## EXERCISE DESCRIPTION:
Note each line of the listing that contains the string "calculations", and copy it.

## DATA:
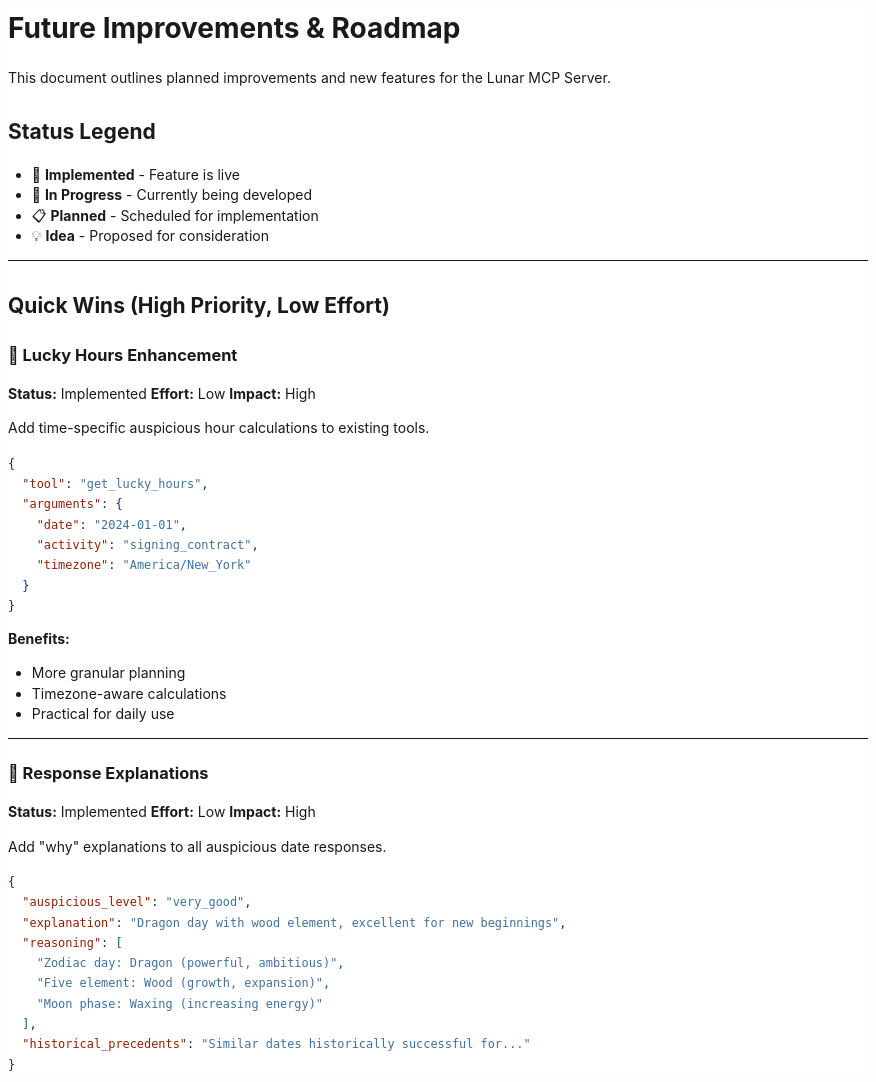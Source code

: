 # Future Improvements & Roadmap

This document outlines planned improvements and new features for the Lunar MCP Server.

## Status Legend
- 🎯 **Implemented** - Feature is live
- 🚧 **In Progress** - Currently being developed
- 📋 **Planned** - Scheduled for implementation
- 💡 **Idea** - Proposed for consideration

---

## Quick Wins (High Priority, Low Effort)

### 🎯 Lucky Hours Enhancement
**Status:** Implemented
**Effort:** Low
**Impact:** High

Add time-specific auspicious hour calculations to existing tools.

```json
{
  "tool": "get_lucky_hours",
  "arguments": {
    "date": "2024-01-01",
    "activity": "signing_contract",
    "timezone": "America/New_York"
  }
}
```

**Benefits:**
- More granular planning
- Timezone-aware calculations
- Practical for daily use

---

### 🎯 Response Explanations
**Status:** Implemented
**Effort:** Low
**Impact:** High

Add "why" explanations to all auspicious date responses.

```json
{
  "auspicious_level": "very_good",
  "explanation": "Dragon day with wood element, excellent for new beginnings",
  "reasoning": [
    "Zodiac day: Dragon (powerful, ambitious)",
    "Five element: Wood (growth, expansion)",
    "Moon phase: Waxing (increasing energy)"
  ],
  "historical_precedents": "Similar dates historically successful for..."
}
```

==

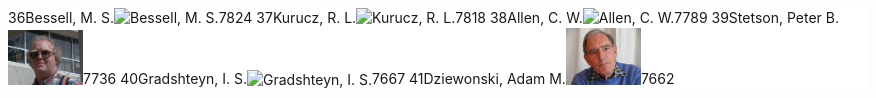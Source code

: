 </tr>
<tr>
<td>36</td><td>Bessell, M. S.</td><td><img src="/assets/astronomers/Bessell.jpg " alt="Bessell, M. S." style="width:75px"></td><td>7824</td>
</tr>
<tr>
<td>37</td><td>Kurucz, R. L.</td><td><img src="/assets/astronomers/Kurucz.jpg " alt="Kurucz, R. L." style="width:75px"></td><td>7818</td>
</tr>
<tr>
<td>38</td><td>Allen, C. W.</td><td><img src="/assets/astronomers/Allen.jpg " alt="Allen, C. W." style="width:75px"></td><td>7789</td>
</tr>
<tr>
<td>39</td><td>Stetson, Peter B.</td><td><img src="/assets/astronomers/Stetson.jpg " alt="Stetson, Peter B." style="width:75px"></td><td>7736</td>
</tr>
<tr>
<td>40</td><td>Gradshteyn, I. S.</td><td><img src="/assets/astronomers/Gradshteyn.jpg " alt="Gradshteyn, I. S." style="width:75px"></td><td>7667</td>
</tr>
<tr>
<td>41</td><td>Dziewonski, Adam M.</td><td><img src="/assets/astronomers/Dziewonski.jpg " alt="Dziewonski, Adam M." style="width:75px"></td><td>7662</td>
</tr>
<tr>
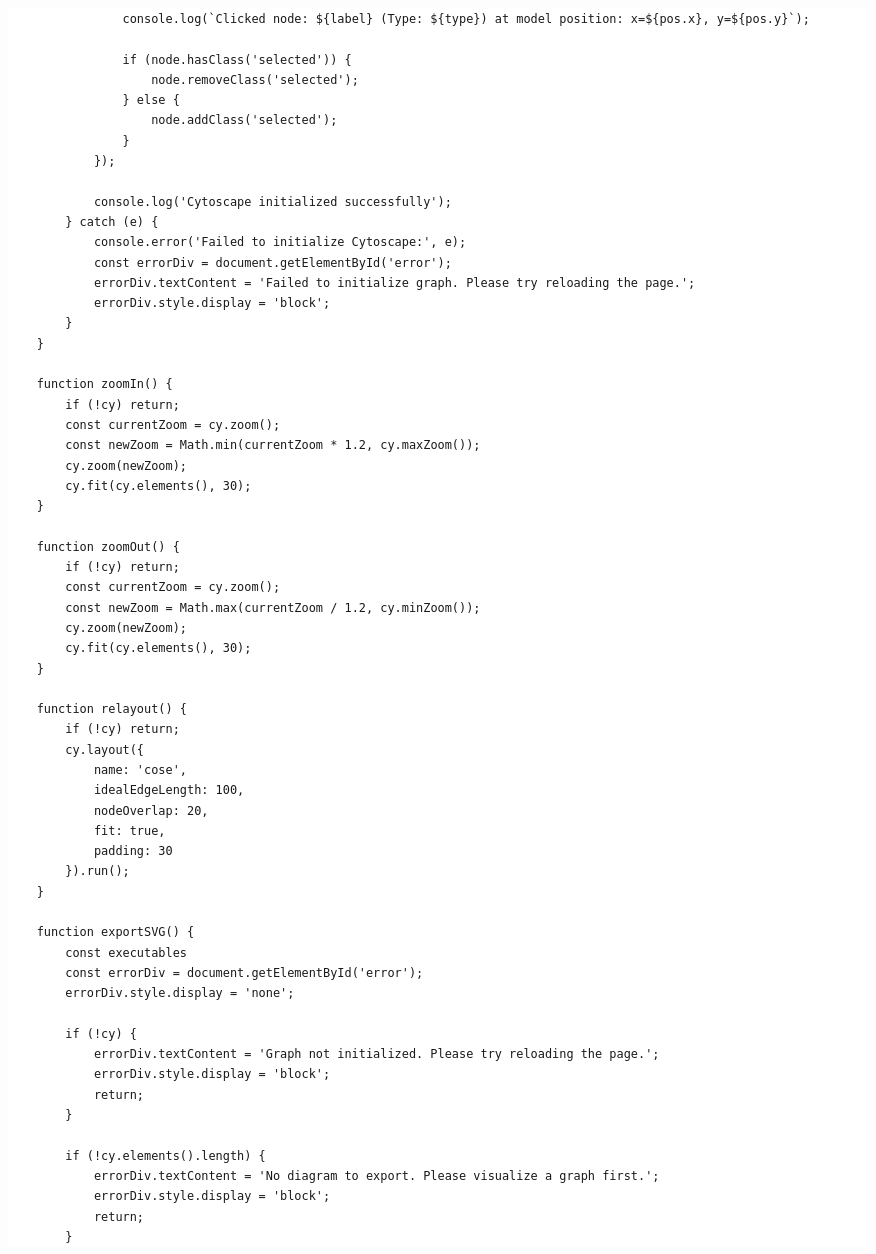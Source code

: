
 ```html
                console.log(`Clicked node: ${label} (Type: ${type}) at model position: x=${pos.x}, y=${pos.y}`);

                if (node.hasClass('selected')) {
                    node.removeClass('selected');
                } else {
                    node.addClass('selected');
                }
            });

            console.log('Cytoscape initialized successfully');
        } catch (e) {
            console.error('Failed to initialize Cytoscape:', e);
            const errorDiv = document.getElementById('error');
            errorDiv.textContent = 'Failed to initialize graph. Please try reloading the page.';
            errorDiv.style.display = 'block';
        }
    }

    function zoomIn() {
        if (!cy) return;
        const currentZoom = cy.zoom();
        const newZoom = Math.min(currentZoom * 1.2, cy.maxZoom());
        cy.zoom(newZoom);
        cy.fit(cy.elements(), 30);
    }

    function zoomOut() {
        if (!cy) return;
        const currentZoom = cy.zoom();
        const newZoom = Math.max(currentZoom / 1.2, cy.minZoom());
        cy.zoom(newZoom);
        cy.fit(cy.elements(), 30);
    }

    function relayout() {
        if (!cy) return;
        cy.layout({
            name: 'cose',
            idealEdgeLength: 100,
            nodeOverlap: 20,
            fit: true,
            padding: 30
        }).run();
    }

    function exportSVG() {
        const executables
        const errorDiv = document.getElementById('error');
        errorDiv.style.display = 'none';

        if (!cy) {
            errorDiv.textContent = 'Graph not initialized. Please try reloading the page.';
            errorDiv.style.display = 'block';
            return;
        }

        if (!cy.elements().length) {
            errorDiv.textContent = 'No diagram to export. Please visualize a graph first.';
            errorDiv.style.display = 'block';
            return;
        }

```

## WRITTEN RESPONSE:
Add time-specific auspicious hour calculations to existing tools.
- Timezone-aware calculations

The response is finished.